現在、考えているサービスは、原状回復工事などの工事代金見積書のデータを、税理士先生がネット上から入手できるシステムです。

システム開発を思いついたきっかけは、ある税理士先生とお話していたとき、工事代金が「資本的支出」にあたるのか「修繕費」にあたるのか、悩ましいことが多いと伺ったことです。
また別の先生からは、見積書の最後に「出精値引き」とある場合、その計算(各工事項目への値引き金額割り当て)が非常に手間だという話も伺いました。

それらを解決するためのシステムを現在開発中です。
具体的には、オーナー様の顧問税理士にIDやパスワードを提供し、工事見積書のデータを入手いただきます。税理士先生はデータがあれば、紙ベースでオーナー様からいただいた見積書のデータを打ち直して「出精値引き」等を計算し直す手間が省けます。また、工事項目のうち専門的な知識を要するものについては、簡単な紹介コメント(資料)を見積書データに掲載したいと考えております。工事の項目によっては、資本的支出と修繕費のどちらにあたるのかだけでなく、どの減価償却率にあてはまるものなのかなどがわかりやすくなるように思われます。

本年の確定申告の時期には間に合いませんが、春までにさらに調整を進め、4月以降に再
度税理士先生のご意見を伺い、夏には公開したいと考えております。
もちろん、情報のセキュリティはしっかりと保全いたします。

 

3)住居物件の新築コンサルティング

これまで当社では、空室対策を講じる上で、適正な募集条件(敷金・礼金・賃料等)を調査したり、長くお住まいいただくためのリフォームを考えたりしてまいりました。
その過程で積み上げてきたノウハウを活かし、今年は住居物件(アパート、マンション、戸建賃貸等)の新築コンサルティング業務を積極的に展開していきたいと考えております。

具体的な業務としては、

①対象土地における入居者ニーズの調査(マーケティング調査)
②専有部分の間取り、設備、内装等の企画
③建物外観及び共用部分の企画
④収支計画(賃料設定と管理運営費)の作成
⑤設計士の選定と工事見積り合わせ
⑥施工会社の選定と工事見積り合わせ
⑦工事進行と仕上がりチェック
⑧融資のアドバイス

などが考えられます。

設計や施工に関しては、当社では行わず、当社がご紹介した業者もしくはオーナー様側でご指定いただいた業者と、直接ご契約いただきます。
当社はあくまでオーナー様の側に立ち、最も競争力のある間取り、必要最低限の設備導入などの企画・提案をさせていただきます。
コンサルティング報酬は、概ね建築費の3%程度と考えております(物件規模によりサービスさせていただくことはもちろん可能です)。

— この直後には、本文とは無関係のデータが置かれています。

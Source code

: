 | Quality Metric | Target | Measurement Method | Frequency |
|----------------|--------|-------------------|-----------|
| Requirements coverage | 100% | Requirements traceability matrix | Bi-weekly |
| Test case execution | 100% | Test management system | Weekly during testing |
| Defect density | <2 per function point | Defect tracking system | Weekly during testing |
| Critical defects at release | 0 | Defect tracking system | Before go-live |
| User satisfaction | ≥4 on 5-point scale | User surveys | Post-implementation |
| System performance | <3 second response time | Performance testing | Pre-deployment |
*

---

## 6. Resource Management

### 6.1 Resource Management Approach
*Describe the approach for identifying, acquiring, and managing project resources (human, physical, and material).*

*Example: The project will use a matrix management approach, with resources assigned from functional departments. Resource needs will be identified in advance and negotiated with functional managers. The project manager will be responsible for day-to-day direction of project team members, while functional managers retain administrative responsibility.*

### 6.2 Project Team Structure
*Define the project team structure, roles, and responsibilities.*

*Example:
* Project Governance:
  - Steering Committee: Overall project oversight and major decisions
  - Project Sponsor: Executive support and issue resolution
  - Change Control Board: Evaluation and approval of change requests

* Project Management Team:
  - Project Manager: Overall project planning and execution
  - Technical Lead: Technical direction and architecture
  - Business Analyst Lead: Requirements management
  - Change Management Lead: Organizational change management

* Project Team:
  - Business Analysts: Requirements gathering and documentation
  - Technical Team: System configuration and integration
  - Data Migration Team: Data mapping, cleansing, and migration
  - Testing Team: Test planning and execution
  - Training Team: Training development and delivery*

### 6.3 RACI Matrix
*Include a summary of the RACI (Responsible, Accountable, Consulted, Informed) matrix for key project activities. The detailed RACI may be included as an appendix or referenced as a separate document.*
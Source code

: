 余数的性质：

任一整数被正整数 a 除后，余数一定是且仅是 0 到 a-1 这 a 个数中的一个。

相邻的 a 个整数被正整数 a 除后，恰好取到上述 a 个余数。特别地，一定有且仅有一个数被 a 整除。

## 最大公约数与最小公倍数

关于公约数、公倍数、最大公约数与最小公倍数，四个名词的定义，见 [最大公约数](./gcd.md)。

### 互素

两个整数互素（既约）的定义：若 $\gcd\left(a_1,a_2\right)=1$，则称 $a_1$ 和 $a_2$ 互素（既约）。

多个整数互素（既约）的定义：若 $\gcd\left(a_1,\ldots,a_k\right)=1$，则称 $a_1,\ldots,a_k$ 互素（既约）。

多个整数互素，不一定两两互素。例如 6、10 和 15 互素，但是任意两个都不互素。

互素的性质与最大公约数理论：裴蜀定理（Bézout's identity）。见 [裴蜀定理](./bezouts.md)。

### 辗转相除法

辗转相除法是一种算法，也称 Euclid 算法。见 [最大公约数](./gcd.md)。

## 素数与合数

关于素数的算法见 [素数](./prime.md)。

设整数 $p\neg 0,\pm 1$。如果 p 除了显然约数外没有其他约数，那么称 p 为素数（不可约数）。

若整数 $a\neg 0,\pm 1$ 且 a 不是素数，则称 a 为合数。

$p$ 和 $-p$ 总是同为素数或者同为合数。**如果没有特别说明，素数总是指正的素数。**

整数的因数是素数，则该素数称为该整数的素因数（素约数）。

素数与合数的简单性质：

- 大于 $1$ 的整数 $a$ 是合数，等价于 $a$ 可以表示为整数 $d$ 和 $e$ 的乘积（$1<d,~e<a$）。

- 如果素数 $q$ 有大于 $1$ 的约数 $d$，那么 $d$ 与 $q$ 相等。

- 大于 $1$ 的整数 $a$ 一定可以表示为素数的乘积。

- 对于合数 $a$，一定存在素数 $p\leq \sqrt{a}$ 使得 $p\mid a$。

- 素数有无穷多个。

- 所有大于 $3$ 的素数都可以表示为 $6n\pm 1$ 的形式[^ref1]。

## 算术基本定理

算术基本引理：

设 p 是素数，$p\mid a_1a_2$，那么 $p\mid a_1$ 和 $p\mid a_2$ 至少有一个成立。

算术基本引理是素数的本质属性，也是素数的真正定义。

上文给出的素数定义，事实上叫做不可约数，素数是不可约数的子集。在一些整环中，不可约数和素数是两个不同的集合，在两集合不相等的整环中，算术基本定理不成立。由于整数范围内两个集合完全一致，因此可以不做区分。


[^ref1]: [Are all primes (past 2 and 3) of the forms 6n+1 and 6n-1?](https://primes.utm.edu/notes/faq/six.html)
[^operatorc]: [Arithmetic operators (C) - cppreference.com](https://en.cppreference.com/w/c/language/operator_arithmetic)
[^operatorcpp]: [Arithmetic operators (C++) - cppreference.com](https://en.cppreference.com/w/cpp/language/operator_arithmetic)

収益物件は建築しておしまいではなく、その後の管理・運用が非常に大切です。
当社では企画させていただいた物件については管理もお任せいただきます。長期的視野に立ち、安定的に収益を上げていける物件づくりをいたしませんと、自分たち自身の首も絞めることになりますので、つくるだけのお手伝いをする工事専門会社とは一線を画すことができると自負いたしております。

 


新年の抱負は以上でございますが、ここでもう1点、付け加えさせていただきたいのは、今一度、通常業務をミスなく、迅速に行う基本をあらためて大事にしていきたいということです。

ふとした気の緩みや慣れから生じるケアレスミスが大きなトラブルにつながっていくリスクを、私たちはもう一度真剣に見つめ直したいと思っています。
また、すべての仕事にきちんと「期限」を定め、その期限をオーナー様や入居者様に報告(約束)し、ひとつひとつの約束をしっかり果たしていくことも大事にしたいと思います。

ご信頼を構築するには時間がかかりますが、失うのは一瞬であることを肝に銘じ、今年一年、気を引き締めてまいりたいと思っております。
本年もどうぞよろしくお願い申し上げます。

 


今号は以上でございます。これから寒さは一段と増していくものと思いますので、くれぐれもご自愛くださいますよう、お願い申し上げます。